[The records Boundary: Start]

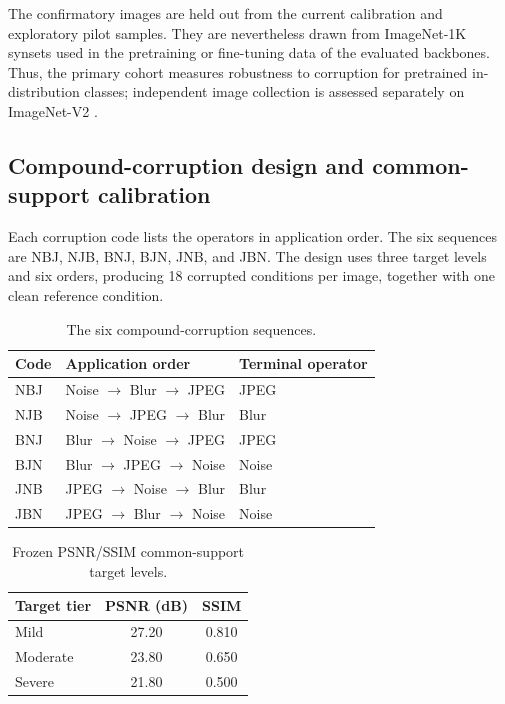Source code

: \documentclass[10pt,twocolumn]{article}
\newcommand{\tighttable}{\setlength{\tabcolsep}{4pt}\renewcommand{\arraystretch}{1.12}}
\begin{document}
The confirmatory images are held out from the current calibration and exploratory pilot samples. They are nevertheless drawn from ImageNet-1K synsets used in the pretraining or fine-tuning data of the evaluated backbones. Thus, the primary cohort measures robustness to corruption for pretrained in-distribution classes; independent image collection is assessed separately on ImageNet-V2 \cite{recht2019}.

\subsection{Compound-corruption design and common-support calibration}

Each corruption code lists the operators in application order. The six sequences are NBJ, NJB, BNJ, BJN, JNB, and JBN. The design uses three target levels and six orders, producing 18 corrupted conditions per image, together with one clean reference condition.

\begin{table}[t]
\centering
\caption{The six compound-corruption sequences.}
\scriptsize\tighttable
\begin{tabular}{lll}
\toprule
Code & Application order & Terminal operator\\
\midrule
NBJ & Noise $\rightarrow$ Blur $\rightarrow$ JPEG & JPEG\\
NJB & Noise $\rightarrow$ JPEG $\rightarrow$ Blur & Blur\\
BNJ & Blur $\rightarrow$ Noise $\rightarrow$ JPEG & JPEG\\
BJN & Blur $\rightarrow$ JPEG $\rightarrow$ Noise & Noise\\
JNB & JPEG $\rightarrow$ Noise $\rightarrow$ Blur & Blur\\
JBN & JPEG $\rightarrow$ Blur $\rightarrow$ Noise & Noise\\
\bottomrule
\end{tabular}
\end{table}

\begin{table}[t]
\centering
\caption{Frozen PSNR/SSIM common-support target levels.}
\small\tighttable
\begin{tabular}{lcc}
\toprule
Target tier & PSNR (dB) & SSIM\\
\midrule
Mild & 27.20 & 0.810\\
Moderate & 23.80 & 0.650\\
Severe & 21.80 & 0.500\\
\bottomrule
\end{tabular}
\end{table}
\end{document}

[The records Boundary: End]

● What you have to do
Output the line holding "Mild & 27.20 & 0.810\\", then every later line through the end of the records above, exactly as given and nothing else.

● Solved exercise
Mild & 27.20 & 0.810\\
Moderate & 23.80 & 0.650\\
Severe & 21.80 & 0.500\\
\bottomrule
\end{tabular}
\end{table}
\end{document}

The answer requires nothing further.